Wegen der Stiche von Leipzig will ich sehn, was sich tun läßt; da ist eine Anzahl vorhanden, aber von Merseburg glaube ich nicht; ich muß aber erstmal nachsehn!
Nochmals Deine Fahrt: ich hoffe, daß Du, ohne daß wir nach Einzelheiten besonders fragen, noch das Ein oder Andre ausführlich beschreiben wirst & erwarten wir spannend weitere Berichte.
Gestern war ich - überraschend - in Osnabrück bei Fritz, der sich sehr gefreut hat. Seine Tochter Helga ist übrigens hier bei den Großeltern.

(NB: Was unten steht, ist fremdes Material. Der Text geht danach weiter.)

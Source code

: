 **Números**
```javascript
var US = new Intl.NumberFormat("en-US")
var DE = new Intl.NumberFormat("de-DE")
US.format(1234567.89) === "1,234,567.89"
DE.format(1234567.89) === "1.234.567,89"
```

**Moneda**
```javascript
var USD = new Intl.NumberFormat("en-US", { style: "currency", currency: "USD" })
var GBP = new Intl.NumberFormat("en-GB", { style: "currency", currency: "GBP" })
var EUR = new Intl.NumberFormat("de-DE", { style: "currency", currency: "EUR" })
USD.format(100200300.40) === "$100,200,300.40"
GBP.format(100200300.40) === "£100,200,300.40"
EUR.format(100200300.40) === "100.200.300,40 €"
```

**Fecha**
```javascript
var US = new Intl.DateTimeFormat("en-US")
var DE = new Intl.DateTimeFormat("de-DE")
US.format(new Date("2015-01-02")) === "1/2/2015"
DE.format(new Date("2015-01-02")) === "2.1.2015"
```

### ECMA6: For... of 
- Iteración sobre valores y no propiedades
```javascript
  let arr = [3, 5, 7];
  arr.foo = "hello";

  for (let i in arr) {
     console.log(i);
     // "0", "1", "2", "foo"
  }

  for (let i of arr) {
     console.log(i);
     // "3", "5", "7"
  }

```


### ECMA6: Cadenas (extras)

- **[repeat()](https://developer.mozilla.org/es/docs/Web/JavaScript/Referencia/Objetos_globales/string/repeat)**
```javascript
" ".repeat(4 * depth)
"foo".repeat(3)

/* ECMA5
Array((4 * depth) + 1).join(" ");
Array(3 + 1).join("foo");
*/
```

Draußen scheint heute - ausnahmsweise - die Sonne. Die l. Mutter möchte spazieren gehen & drängt auf Schluß. Es ist 17.15! Seit heute früh sitze ich am Schreibtisch! - Ich bin auch am Schluß der Wissenschaft.
Neues gibts so nichts hier; gesund sind wir, das ist die Hauptsache. Nun, mein Pipslein, alles, alles Gute & viele Küsse! [..]
Dein Vater.
Lieber Pips, nochmals eine Menge Küsse. Was sagst Du dazu, dass ich mich nach München eingeladen habe? Ich muss mal eine andere Tapete sehen, denn so viel alleine bin ich noch nie gewesen. Vater ist dieses Jahr auch zu Pfingsten nicht hier; da kommt man nur auf dumme Gedanken. Hoffentlich klappt nur alles.
Innigst umarmt Dich
Deine Mutter.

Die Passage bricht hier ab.